Me parece que la única convención jurídica
capaz de satisfacer estas finalidades e impedir al mismo tiempo el conflicto
entre tutela de la persona de la madre y tutela de la persona del feto es la
estipulación de un plazo dentro del cual la madre pueda decidir libremente su
maternidad, es decir, pueda concebir o no el embrión o el feto como un hijo. La
convención estipulada por la ley italiana, por ejemplo, fija este plazo en tres
meses desde la concepción. Y, nótese, no porque tres meses signifiquen algo en
el plano biológico, sino sólo porque éste es el tiempo necesario y suficiente
para que la mujer pueda tomar una decisión consciente y responsable: es decir,
para garantizar su libertad de conciencia, o sea, su autodeterminación moral y,
al mismo tiempo, su dignidad como persona.
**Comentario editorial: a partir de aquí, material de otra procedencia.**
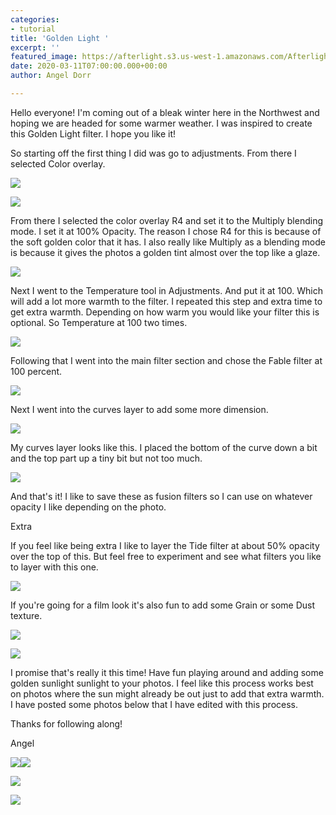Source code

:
 ```yaml
---
categories:
- tutorial
title: 'Golden Light '
excerpt: ''
featured_image: https://afterlight.s3.us-west-1.amazonaws.com/AfterlightImage.JPG
date: 2020-03-11T07:00:00.000+00:00
author: Angel Dorr

---
```

Hello everyone! I'm coming out of a bleak winter here in the Northwest and hoping we are headed for some warmer weather. I was inspired to create this Golden Light filter. I hope you like it!

So starting off the first thing I did was go to adjustments. From there I selected Color overlay.

![](https://afterlight.s3.us-west-1.amazonaws.com/IMG_0122.jpeg)

![](https://afterlight.s3.us-west-1.amazonaws.com/IMG_0121.jpeg)

From there I selected the color overlay R4 and set it to the Multiply blending mode. I set it at 100% Opacity. The reason I chose R4 for this is because of the soft golden color that it has. I also really like Multiply as a blending mode is because it gives the photos a golden tint almost over the top like a glaze.

![](https://afterlight.s3.us-west-1.amazonaws.com/IMG_0123.jpeg)

Next I went to the Temperature tool in Adjustments. And put it at 100. Which will add a lot more warmth to the filter. I repeated this step and extra time to get extra warmth. Depending on how warm you would like your filter this is optional. So Temperature at 100 two times.

![](https://afterlight.s3.us-west-1.amazonaws.com/IMG_0126.png)

Following that I went into the main filter section and chose the Fable filter at 100 percent.

![](https://afterlight.s3.us-west-1.amazonaws.com/IMG_0132.jpeg)

Next I went into the curves layer to add some more dimension.

![](https://afterlight.s3.us-west-1.amazonaws.com/IMG_0133.jpeg)

My curves layer looks like this. I placed the bottom of the curve down a bit and the top part up a tiny bit but not too much.

![](https://afterlight.s3.us-west-1.amazonaws.com/IMG_0136.png)

And that's it! I like to save these as fusion filters so I can use on whatever opacity I like depending on the photo.

Extra

If you feel like being extra I like to layer the Tide filter at about 50% opacity over the top of this. But feel free to experiment and see what filters you like to layer with this one.

![](https://afterlight.s3.us-west-1.amazonaws.com/7B681E40-97E4-4E42-AF20-EC22B9D53FEA_1_105_c.jpeg)

If you're going for a film look it's also fun to add some Grain or some Dust texture.

![](https://afterlight.s3.us-west-1.amazonaws.com/479FF3D9-D03C-4E65-B842-394F94E2C825_1_105_c.jpeg)

![](https://afterlight.s3.us-west-1.amazonaws.com/1576302A-8254-4273-83AA-C1912600B70B_1_105_c.jpeg)

I promise that's really it this time! Have fun playing around and adding some golden sunlight sunlight to your photos. I feel like this process works best on photos where the sun might already be out just to add that extra warmth. I have posted some photos below that I have edited with this process.

Thanks for following along!

Angel

![](https://afterlight.s3.us-west-1.amazonaws.com/2F50FFDD-886B-4C23-99CF-310B59FEA41A_1_105_c.jpeg)![](https://afterlight.s3.us-west-1.amazonaws.com/E88BB7C7-80FD-446D-9C5E-80290E2ADFFE_1_105_c.jpeg)

![](https://afterlight.s3.us-west-1.amazonaws.com/24C94BEC-C409-4502-BA7E-D1FF465F85E9_1_105_c.jpeg)

![](https://afterlight.s3.us-west-1.amazonaws.com/61065EC5-57DF-48C5-A47B-FC8ACC92A998_1_105_c.jpeg)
En suma, la posición moral
de quienes sostienen la no punibilidad del aborto en esos tres meses no se
funda en negar que el embrión sea una potencialidad de persona, sino en la
tesis de que persona es un término del lenguaje moral que no designa
simplemente una entidad vital sino el ser nacido; que únicamente es inviolable
y merecedor de tutela como sujeto jurídico el nascituro, es decir, el embrión
destinado por la madre a nacer porque ha sido concebido por ella como persona;
que en todo caso estas tesis morales, incluso si no se comparten, son
totalmente independientes de la tesis más específicamente filosófico-jurídica
(la única que cuenta desde el punto de vista del derecho) de la ilegitimidad
moral de la punición del aborto por resultar lesiva a la dignidad de la mujer
y, además, completamente ineficaz para la propia tutela de los fetos; que esta
última, en fin, es una tesis ético-política que, con independencia de lo que se
piense de la naturaleza del feto, equivale al principio, propio de toda
metaética laica, de que una auténtica moral no precisa del apoyo del derecho.